Experts in the study of sexuality have identified several characteristics of healthy sexuality. Healthy sexuality may include an ability to integrate sexuality into one's daily life, as opposed to it being some external event that occurs on its own. It may include components of affection, tenderness, and companionship between two people. In an ongoing sexual relationship, both partners should be aware of the important role that sex plays in their lives. While it is important not to make sex an exaggerated area of focus, it is certainly important to recognize sexuality as a natural part of being human. Humans are naturally, sexual creatures. Healthy and natural sexuality should also include an acceptance of our animal nature and a positive attitude toward our bodies, our nudity, and our sexual urges. Some theorists have described healthy sexuality as including a component of being able to attach emotions and meaning to sexual experiences.

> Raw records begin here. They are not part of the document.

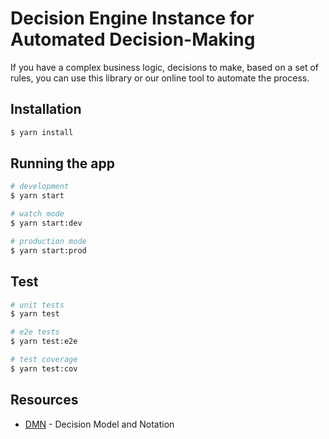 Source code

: # Decision Engine Instance for Automated Decision-Making

If you have a complex business logic, decisions to make, based on a set of rules, you can use this library or our online tool to automate the process.


## Installation

```bash
$ yarn install
```

## Running the app

```bash
# development
$ yarn start

# watch mode
$ yarn start:dev

# production mode
$ yarn start:prod
```

## Test

```bash
# unit tests
$ yarn test

# e2e tests
$ yarn test:e2e

# test coverage
$ yarn test:cov
```


## Resources

- [DMN](https://www.omg.org/dmn/) - Decision Model and Notation
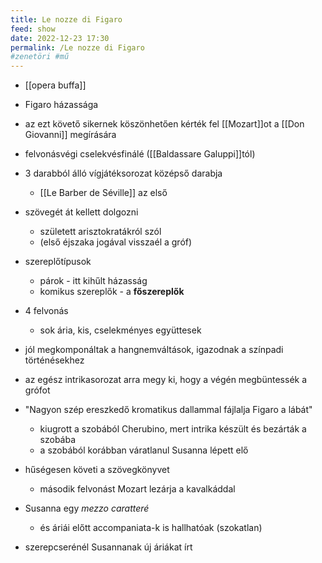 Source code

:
 ```yaml
---
title: Le nozze di Figaro
feed: show
date: 2022-12-23 17:30
permalink: /Le nozze di Figaro
#zenetöri #mű
---
```

- [[opera buffa]]
- Figaro házassága

- az ezt követő sikernek köszönhetően kérték fel [[Mozart]]ot a [[Don Giovanni]] megírására
- felvonásvégi cselekvésfinálé ([[Baldassare Galuppi]]tól)
- 3 darabból álló vígjátéksorozat középső darabja
	- [[Le Barber de Séville]] az első
- szövegét át kellett dolgozni
	- született arisztokratákról szól
	- (első éjszaka jogával visszaél a gróf)
- szereplőtípusok
	- párok - itt kihűlt házasság
	- komikus szereplők - a **főszereplők**
- 4 felvonás
	- sok ária, kis, cselekményes együttesek
- jól megkomponáltak a hangnemváltások, igazodnak a színpadi történésekhez
- az egész intrikasorozat arra megy ki, hogy a végén megbüntessék a grófot
- "Nagyon szép ereszkedő kromatikus dallammal fájlalja Figaro a lábát"
	- kiugrott a szobából Cherubino, mert intrika készült és bezárták a szobába
	- a szobából korábban váratlanul Susanna lépett elő
- hűségesen követi a szövegkönyvet
	- második felvonást Mozart lezárja a kavalkáddal
- Susanna egy *mezzo caratteré*
	- és áriái előtt accompaniata-k is hallhatóak (szokatlan)
- szerepcserénél Susannanak új áriákat írt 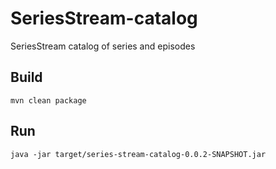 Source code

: # SeriesStream-catalog
SeriesStream catalog of series and episodes
## Build
```
mvn clean package
```
## Run
```
java -jar target/series-stream-catalog-0.0.2-SNAPSHOT.jar
``` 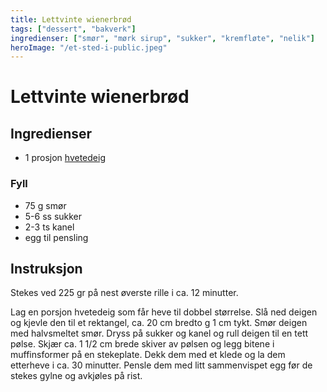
 ```yaml
---
title: Lettvinte wienerbrød
tags: ["dessert", "bakverk"]
ingredienser: ["smør", "mørk sirup", "sukker", "kremfløte", "nelik"]
heroImage: "/et-sted-i-public.jpeg"
---
```


# Lettvinte wienerbrød

## Ingredienser

- 1 prosjon [hvetedeig](./hvetedeig)

### Fyll

- 75 g smør
- 5-6 ss sukker
- 2-3 ts kanel
- egg til pensling

## Instruksjon

Stekes ved 225 gr på nest øverste rille i ca. 12 minutter.

Lag en porsjon hvetedeig som får heve til dobbel størrelse. Slå ned deigen og kjevle den til et rektangel, ca. 20 cm bredto g 1 cm tykt. Smør deigen med halvsmeltet smør. Dryss på sukker og kanel og rull deigen til en tett pølse. Skjær ca. 1 1/2 cm brede skiver av pølsen og legg bitene i muffinsformer på en stekeplate. Dekk dem med et klede og la dem etterheve i ca. 30 minutter. Pensle dem med litt sammenvispet egg før de stekes gylne og avkjøles på rist.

So, in general framework for your sexuality includes:
- Your body, including your sexual and reproductive anatomy.
- Your biological sex — male, female, or intersex.
- Your gender — being a girl, boy, woman, man, or transgender.
- Your gender identities — personal sense of “I am a man, I am a woman” (which may or may not be the same as biological sex).
- Your gender role – what roles do men and women take on? What’s different? What’s the same?
- Your sexual orientation — to whom are you sexually and emotionally attracted?
- Your sex drive.
- Your sexual identity — the way you feel about your sex, gender, and sexual orientation.
There are also several formal definitions of what constitutes healthy sexuality. Firestone, Firestone, and Catlett reviewed several definitions and outlined the following: One definition reviewed by them included having appreciation for one's own body, seeking out knowledge regarding reproduction, understanding that human development includes sexual development (i.e., reproduction, genital sexual experiences), interacting with both genders respectfully and appropriately, understanding and respecting sexual orientation, appropriately expressing love and intimacy, and developing and maintaining meaningful relationships while avoiding exploitative or manipulative ones. Healthy sexuality has also been suggested to include components of communication and acceptance of love, expressing emotion and giving and receiving pleasure, having the ability to enjoy and control sexual and reproductive behavior without feelings of guilt, fear, or shame.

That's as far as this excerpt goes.